Men without TGCT were contacted for enrollment from January 2009 to June 2012 through a combination of random-digit dialing (frequency-matched by age and race to men with TGCT) and address based sampling (frequency-matched by geographical location to men with TGCT). Details of control recruitment, response rates, and assessment of selection bias have been previously published [18].

Briefly, men without TGCT were originally recruited via random-digit dialing from counties in proximity to Philadelphia, Pennsylvania, from which TGCT cases had been previously identified. Screening was conducted and eligible respondents were sent the research study questionnaire, consent form, and a saliva collection kit. There were 44,599 attempted contacts with 343 (0.8%) screened and found to be eligible of whom 121 (33.8%) signed informed consent.

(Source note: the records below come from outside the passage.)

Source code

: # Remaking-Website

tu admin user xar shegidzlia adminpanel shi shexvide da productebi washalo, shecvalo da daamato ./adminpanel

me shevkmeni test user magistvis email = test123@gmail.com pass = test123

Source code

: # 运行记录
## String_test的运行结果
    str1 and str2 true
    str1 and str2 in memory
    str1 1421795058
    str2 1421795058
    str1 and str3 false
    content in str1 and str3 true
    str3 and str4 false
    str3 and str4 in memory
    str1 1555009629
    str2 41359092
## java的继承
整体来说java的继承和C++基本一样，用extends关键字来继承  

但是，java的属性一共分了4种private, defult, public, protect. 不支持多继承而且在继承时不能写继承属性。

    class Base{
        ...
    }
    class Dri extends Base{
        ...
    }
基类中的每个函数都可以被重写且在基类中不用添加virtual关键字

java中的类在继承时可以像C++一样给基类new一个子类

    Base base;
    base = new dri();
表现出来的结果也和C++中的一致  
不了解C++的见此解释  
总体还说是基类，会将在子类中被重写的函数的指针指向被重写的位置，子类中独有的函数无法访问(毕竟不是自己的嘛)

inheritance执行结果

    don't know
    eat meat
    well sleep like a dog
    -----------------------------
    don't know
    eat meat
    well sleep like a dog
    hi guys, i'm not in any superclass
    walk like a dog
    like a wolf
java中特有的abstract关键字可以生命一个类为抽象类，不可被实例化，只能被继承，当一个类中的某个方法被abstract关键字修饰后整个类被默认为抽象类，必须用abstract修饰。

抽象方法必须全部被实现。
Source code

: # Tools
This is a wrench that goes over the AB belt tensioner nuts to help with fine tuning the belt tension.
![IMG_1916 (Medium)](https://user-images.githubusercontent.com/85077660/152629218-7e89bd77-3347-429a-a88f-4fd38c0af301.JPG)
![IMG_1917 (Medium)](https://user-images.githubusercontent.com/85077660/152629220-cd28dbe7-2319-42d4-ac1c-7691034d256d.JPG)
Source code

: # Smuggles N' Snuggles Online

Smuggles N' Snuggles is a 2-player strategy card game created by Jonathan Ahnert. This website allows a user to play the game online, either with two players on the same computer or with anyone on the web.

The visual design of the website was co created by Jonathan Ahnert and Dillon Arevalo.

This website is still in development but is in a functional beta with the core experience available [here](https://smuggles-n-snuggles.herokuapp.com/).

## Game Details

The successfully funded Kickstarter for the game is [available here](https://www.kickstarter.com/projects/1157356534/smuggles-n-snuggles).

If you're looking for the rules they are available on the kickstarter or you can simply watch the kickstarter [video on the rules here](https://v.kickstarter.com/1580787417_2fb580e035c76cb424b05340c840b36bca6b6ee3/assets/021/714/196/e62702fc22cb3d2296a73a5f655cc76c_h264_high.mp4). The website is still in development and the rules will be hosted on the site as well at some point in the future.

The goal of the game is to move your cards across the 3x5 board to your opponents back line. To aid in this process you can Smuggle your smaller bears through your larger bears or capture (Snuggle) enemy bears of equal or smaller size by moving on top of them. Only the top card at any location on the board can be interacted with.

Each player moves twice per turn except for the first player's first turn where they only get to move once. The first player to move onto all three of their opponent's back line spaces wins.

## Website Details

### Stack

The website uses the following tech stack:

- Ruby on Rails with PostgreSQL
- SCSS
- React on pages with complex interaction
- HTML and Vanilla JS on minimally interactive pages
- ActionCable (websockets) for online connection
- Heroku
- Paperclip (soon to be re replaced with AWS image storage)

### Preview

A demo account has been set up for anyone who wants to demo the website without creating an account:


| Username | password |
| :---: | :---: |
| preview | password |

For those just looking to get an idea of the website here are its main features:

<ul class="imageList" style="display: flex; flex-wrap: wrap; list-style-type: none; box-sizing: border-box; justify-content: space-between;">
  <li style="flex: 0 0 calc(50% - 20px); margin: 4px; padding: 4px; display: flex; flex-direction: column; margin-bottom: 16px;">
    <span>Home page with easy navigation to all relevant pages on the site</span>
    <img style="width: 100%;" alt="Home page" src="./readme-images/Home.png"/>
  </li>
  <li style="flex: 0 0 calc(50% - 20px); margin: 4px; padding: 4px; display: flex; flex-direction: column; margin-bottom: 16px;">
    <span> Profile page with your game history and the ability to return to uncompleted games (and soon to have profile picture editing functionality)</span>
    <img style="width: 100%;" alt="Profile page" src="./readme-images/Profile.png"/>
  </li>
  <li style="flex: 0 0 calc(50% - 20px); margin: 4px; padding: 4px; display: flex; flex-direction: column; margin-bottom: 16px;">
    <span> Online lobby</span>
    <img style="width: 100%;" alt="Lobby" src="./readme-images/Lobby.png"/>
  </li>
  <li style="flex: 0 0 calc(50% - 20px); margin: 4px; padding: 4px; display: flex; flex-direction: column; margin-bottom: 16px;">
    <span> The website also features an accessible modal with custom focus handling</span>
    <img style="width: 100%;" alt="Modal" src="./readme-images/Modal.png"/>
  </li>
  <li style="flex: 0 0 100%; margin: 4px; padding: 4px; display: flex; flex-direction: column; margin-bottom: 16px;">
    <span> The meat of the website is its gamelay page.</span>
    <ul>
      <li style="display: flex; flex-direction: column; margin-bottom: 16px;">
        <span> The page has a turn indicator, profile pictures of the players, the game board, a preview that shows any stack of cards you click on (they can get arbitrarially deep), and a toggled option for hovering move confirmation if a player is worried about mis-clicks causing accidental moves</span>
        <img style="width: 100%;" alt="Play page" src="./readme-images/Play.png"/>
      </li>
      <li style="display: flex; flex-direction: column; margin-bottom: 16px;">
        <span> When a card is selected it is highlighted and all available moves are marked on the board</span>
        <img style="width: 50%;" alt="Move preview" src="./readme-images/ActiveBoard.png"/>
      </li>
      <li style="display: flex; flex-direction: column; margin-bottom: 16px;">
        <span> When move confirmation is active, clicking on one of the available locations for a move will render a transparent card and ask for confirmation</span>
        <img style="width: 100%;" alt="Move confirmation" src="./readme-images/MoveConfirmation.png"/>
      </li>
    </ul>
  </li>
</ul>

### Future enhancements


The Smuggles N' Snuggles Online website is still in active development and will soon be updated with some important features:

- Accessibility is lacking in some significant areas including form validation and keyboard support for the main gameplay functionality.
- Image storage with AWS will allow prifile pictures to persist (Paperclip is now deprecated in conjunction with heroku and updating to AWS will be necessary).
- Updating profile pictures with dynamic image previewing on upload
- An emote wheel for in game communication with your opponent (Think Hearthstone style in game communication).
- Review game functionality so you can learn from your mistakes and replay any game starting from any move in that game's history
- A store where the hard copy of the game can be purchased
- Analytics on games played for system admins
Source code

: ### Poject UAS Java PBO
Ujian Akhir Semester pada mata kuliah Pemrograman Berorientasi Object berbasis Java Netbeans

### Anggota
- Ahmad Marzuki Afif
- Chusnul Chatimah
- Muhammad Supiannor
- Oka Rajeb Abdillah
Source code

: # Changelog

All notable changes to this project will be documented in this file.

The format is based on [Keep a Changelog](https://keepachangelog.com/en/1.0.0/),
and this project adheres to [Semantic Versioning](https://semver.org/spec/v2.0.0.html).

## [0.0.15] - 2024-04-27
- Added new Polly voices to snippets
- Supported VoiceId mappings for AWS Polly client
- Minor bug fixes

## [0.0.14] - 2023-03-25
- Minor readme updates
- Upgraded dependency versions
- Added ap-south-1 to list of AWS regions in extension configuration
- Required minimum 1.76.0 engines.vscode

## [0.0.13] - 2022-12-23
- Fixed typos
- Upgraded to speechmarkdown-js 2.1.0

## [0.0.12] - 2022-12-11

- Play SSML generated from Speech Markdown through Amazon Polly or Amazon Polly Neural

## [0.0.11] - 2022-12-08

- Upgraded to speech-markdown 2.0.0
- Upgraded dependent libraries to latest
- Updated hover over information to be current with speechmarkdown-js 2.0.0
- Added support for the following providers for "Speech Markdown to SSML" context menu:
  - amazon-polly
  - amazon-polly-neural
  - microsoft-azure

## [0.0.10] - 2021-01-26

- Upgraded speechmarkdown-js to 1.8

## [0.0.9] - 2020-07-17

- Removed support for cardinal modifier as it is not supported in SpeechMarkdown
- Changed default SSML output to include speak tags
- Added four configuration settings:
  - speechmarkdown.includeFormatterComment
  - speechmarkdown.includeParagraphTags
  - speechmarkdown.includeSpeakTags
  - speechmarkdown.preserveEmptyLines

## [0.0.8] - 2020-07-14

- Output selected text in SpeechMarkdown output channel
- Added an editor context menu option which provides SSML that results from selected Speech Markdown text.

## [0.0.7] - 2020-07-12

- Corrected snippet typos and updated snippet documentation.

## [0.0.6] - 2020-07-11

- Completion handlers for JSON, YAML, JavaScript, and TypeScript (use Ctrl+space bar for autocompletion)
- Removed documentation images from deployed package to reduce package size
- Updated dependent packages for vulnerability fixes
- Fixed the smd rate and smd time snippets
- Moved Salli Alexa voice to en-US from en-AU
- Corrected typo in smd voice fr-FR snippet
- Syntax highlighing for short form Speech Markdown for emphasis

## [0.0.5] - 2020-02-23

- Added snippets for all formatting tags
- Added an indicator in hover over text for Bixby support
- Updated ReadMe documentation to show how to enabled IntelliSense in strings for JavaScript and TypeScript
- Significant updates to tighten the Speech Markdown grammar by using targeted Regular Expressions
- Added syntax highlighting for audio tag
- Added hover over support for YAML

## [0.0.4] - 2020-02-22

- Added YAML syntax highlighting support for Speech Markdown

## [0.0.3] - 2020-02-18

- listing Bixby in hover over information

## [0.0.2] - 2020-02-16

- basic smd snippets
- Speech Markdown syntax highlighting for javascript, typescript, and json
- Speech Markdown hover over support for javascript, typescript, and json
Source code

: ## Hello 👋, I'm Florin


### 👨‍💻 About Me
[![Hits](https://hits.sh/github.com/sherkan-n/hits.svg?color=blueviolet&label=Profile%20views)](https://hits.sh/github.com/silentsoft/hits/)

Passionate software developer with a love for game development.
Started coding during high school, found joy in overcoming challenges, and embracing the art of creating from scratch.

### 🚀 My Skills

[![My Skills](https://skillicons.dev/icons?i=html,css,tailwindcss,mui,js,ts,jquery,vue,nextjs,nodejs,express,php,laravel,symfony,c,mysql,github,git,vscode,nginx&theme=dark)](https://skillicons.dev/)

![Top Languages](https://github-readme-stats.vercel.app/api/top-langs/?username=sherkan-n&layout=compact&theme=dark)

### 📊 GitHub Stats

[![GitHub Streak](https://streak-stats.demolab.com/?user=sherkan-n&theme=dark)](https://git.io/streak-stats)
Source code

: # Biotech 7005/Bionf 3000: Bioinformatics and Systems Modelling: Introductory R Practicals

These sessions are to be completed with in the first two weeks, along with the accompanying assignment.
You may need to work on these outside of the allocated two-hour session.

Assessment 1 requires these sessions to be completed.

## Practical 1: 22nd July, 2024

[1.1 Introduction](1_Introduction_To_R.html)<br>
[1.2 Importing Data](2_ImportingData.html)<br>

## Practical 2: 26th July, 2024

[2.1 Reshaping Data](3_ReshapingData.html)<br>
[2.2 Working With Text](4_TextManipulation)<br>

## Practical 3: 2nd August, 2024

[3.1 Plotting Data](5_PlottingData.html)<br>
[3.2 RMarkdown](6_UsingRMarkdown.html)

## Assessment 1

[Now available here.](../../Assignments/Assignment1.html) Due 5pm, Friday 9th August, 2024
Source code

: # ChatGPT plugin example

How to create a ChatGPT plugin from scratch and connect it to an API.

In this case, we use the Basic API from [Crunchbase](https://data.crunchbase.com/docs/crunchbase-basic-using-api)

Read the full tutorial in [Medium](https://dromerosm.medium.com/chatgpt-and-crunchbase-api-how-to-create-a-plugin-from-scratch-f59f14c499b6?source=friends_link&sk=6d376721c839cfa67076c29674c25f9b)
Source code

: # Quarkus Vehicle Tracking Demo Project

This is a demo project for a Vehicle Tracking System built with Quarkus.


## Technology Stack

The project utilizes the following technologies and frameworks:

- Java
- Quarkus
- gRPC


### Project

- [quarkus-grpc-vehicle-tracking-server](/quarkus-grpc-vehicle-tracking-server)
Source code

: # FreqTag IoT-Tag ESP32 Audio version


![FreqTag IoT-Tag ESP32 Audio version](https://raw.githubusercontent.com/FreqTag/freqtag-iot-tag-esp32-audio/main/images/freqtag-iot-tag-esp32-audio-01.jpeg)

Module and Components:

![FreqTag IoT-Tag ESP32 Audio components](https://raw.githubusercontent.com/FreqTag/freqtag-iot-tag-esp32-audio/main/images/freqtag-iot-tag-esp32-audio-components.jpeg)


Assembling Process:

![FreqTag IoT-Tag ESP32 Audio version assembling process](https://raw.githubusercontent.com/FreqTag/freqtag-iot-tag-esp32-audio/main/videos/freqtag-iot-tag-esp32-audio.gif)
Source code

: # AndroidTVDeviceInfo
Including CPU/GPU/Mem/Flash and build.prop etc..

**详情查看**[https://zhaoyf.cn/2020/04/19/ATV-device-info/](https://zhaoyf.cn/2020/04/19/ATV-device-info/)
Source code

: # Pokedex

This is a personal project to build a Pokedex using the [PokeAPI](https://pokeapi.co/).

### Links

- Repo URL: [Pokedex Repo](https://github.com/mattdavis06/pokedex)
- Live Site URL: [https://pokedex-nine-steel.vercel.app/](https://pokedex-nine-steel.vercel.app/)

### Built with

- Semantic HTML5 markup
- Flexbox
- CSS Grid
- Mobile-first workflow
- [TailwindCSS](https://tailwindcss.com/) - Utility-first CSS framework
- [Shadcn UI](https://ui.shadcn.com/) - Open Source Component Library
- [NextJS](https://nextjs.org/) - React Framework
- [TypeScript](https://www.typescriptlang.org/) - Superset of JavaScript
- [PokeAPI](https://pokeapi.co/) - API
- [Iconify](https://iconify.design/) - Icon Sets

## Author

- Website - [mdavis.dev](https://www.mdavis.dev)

Because of the low efficiency of recruiting frequency-matched controls using random-digit dialing, controls were subsequently recruited through address-based sampling using a list of addresses in the counties in the Philadelphia area from which TGCT cases were obtained. Potential control subjects were mailed an introductory letter describing the project and a screening questionnaire. Respondents who reported being male, without a personal history of TGCT, and between the ages of 18 and 55 years were sent an informed consent form and the research questionnaire. There were 67,750 attempted contacts with 1,821 (2.7%) screened and found to be eligible of which 1,021 (field response rate, 53.2%) signed informed consent. The overall response rate was 1.7%.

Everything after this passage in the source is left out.